Government researchers long ago concluded that Medicare has a “largely neutral or negative” impact on health care quality. One could tell more stories about how Medicaid, CHIP, and ObamaCare reduce health care quality than can fit into a single opinion piece.

But at least clinician licensing works, right? Improving quality is the whole point of requiring people to get a government license before entering the health professions. Surely licensing must work as its supporters intend?

Sorry, but again the answer is no.

Right off the bat, clinician licensing reduces quality by leaving low-income patients unable to afford medical care at all. It increases the cost of entering the health professions, which reduces the supply of doctors and other clinicians while increasing the prices they charge.

Licensing reduces quality by reducing patient access to the highest-quality doctors in the country, simply because those doctors practicing in another state haven’t obtained a license from the patient’s state.

It reduces access to high-quality care by directly and indirectly preventing entry from health plans like Kaiser Permanente. Such plans are strong on dimensions of quality like coordinating care, effectiveness research, and conveniences like electronic communications, scheduling, and medical records. They are how markets would reward the innovations Medicare effectively punished at Intermountain, Duke, Baylor, and in Whatcom County.

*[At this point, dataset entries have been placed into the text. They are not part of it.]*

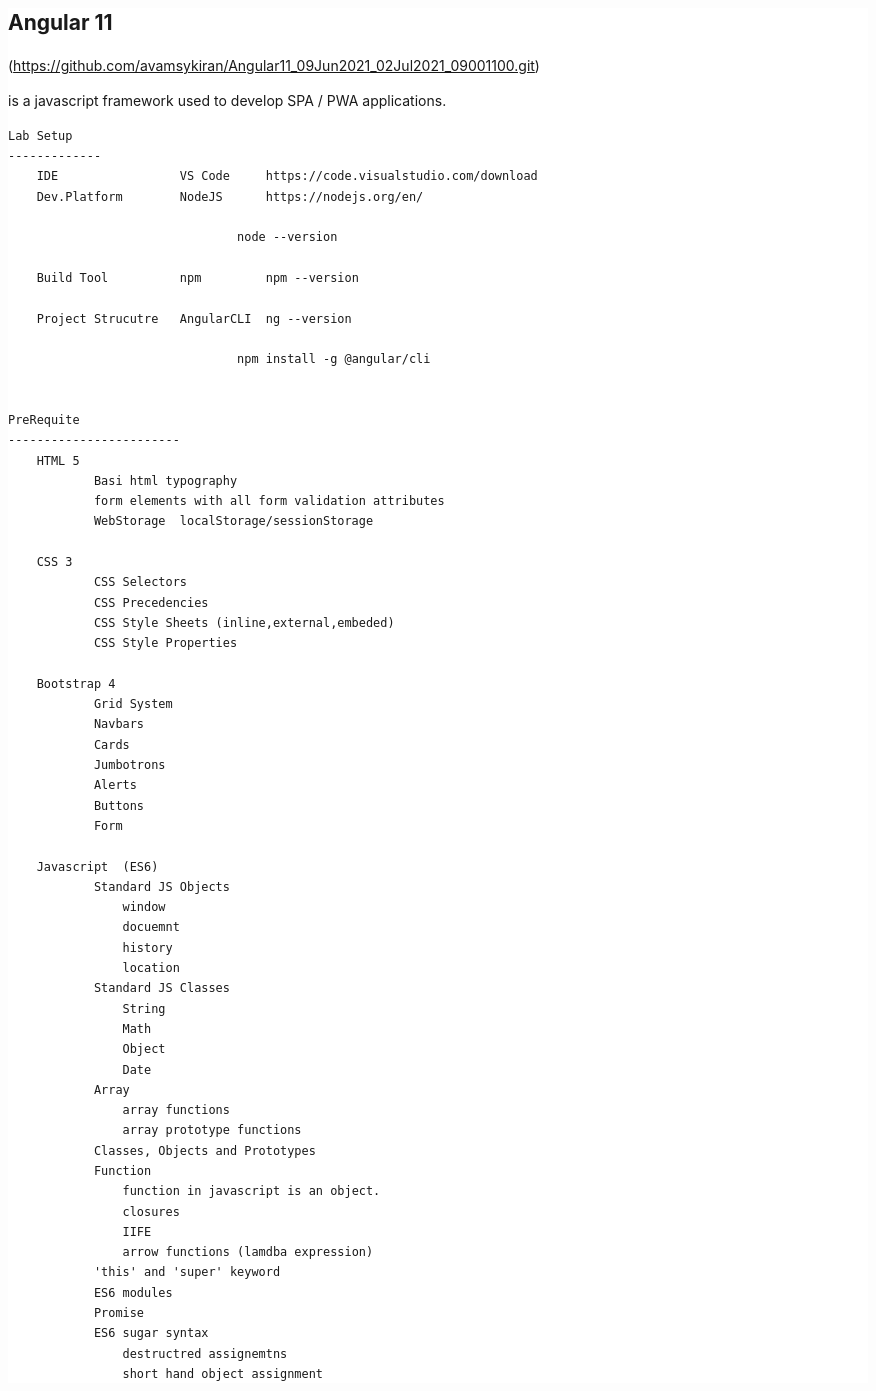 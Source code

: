 Angular 11
----------------------------------------------------------------------------
(https://github.com/avamsykiran/Angular11_09Jun2021_02Jul2021_09001100.git)

is a javascript framework used to develop SPA / PWA applications.

    Lab Setup
    -------------
        IDE                 VS Code     https://code.visualstudio.com/download
        Dev.Platform        NodeJS      https://nodejs.org/en/

                                    node --version

        Build Tool          npm         npm --version

        Project Strucutre   AngularCLI  ng --version

                                    npm install -g @angular/cli

    
    PreRequite
    ------------------------
        HTML 5
                Basi html typography
                form elements with all form validation attributes
                WebStorage  localStorage/sessionStorage

        CSS 3
                CSS Selectors
                CSS Precedencies
                CSS Style Sheets (inline,external,embeded)
                CSS Style Properties

        Bootstrap 4
                Grid System
                Navbars
                Cards
                Jumbotrons
                Alerts
                Buttons
                Form
        
        Javascript  (ES6)
                Standard JS Objects
                    window
                    docuemnt
                    history
                    location
                Standard JS Classes
                    String
                    Math
                    Object
                    Date
                Array
                    array functions
                    array prototype functions
                Classes, Objects and Prototypes
                Function
                    function in javascript is an object.
                    closures
                    IIFE
                    arrow functions (lamdba expression)
                'this' and 'super' keyword
                ES6 modules
                Promise
                ES6 sugar syntax
                    destructred assignemtns
                    short hand object assignment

Licensing even prevents clinicians from giving free medical care to the poor if their license is from another state. Remote Area Medical founder Stan Brock wrote: “One of the saddest parts of trying to help these people is on the last day of a free [clinic] we always have to tell some of them we are sorry, but we cannot see any more patients…If the government would allow willing volunteer practitioners to cross state lines, fewer people will be turned away.”

For all that, licensing does little to stop clinicians from harming patients. Public Citizen found that between 1990 and 2005, “only 33.26 percent of doctors who made 10 or more malpractice payments were disciplined by their state board — meaning two-thirds of doctors in this group of egregious repeat offenders were not disciplined at all.”

When government asserts control over your health care, it creates opportunities for low-quality providers to lobby for subsidies and regulations that protect them from competition from high-quality producers. Remember that when people say government can improve health care quality.

Michael F. Cannon is director of health policy studies at the libertarian Cato Institute and author of “Recovery: A Guide to Reforming the U.S. Health Sector” (Cato Institute, 2023).